▶ _Your objective_:
Starting at the line that contains "## Continuous Integration" and stopping after the last line, set down the listing exactly as it is. Add nothing.

▶ _Supplied entries_:
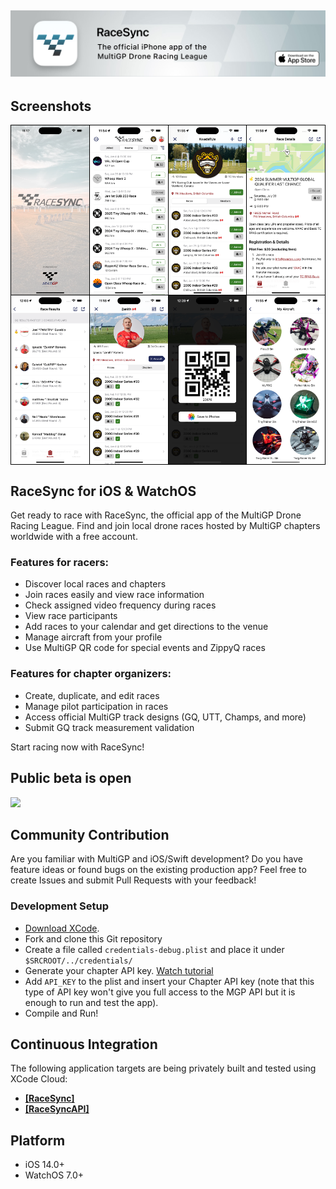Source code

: ## [<img src="Documentation/Github/racesync_readme_header.jpg">](https://apps.apple.com/us/developer/multigp-inc/id1491110679)

## Screenshots

<table style="border-collapse: collapse; width: auto;">
  <tr>
    <th style="padding: 0; border: 1px solid black;"><img src="Documentation/App Store/Screenshots/RaceSync_6.9_screenshot_0.png" style="display: block; width: auto; height: auto;"></th>
    <th style="padding: 0; border: 1px solid black;"><img src="Documentation/App Store/Screenshots/RaceSync_6.9_screenshot_1.png" style="display: block; width: auto; height: auto;"></th>
    <th style="padding: 0; border: 1px solid black;"><img src="Documentation/App Store/Screenshots/RaceSync_6.9_screenshot_2.png" style="display: block; width: auto; height: auto;"></th>
    <th style="padding: 0; border: 1px solid black;"><img src="Documentation/App Store/Screenshots/RaceSync_6.9_screenshot_3.png" style="display: block; width: auto; height: auto;"></th>
  </tr>
  <tr>
    <th style="padding: 0; border: 1px solid black;"><img src="Documentation/App Store/Screenshots/RaceSync_6.9_screenshot_4.png" style="display: block; width: auto; height: auto;"></th>
    <th style="padding: 0; border: 1px solid black;"><img src="Documentation/App Store/Screenshots/RaceSync_6.9_screenshot_5.png" style="display: block; width: auto; height: auto;"></th>
    <th style="padding: 0; border: 1px solid black;"><img src="Documentation/App Store/Screenshots/RaceSync_6.9_screenshot_6.png" style="display: block; width: auto; height: auto;"></th>
    <th style="padding: 0; border: 1px solid black;"><img src="Documentation/App Store/Screenshots/RaceSync_6.9_screenshot_7.png" style="display: block; width: auto; height: auto;"></th>
  </tr>
</table>

## RaceSync for iOS & WatchOS
Get ready to race with RaceSync, the official app of the MultiGP Drone Racing League.
Find and join local drone races hosted by MultiGP chapters worldwide with a free account.

### Features for racers:
* Discover local races and chapters
* Join races easily and view race information
* Check assigned video frequency during races
* View race participants
* Add races to your calendar and get directions to the venue
* Manage aircraft from your profile
* Use MultiGP QR code for special events and ZippyQ races

### Features for chapter organizers:
* Create, duplicate, and edit races
* Manage pilot participation in races
* Access official MultiGP track designs (GQ, UTT, Champs, and more)
* Submit GQ track measurement validation

Start racing now with RaceSync!

## Public beta is open

[<img src="https://user-images.githubusercontent.com/43776784/125545484-11474758-6313-4ddb-b96a-4a11113b1958.png" width=25%>](https://testflight.apple.com/join/BRXIQJLb)

## Community Contribution

Are you familiar with MultiGP and iOS/Swift development?
Do you have feature ideas or found bugs on the existing production app?
Feel free to create Issues and submit Pull Requests with your feedback!

### Development Setup

* [Download XCode](https://apps.apple.com/ca/app/xcode/id497799835?mt=12).
* Fork and clone this Git repository
* Create a file called `credentials-debug.plist` and place it under `$SRCROOT/../credentials/`
* Generate your chapter API key. [Watch tutorial](https://www.youtube.com/watch?v=O8e9KoRhbHU&t=55s)
* Add `API_KEY` to the plist and insert your Chapter API key (note that this type of API key won't give you full access to the MGP API but it is enough to run and test the app).
* Compile and Run!

## Continuous Integration

The following application targets are being privately built and tested using XCode Cloud:
- [**[RaceSync]**](https://appstoreconnect.apple.com/teams/69a6de89-7661-47e3-e053-5b8c7c11a4d1/apps/1491110680/ci/groups)
- [**[RaceSyncAPI]**](https://appstoreconnect.apple.com/teams/69a6de89-7661-47e3-e053-5b8c7c11a4d1/frameworks/C4E896B0-7561-452A-9008-4410D9F88776/groups)

## Platform

* iOS 14.0+
* WatchOS 7.0+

▶ _Answer box_:
## Continuous Integration

The following application targets are being privately built and tested using XCode Cloud:
- [**[RaceSync]**](https://appstoreconnect.apple.com/teams/69a6de89-7661-47e3-e053-5b8c7c11a4d1/apps/1491110680/ci/groups)
- [**[RaceSyncAPI]**](https://appstoreconnect.apple.com/teams/69a6de89-7661-47e3-e053-5b8c7c11a4d1/frameworks/C4E896B0-7561-452A-9008-4410D9F88776/groups)

## Platform

* iOS 14.0+
* WatchOS 7.0+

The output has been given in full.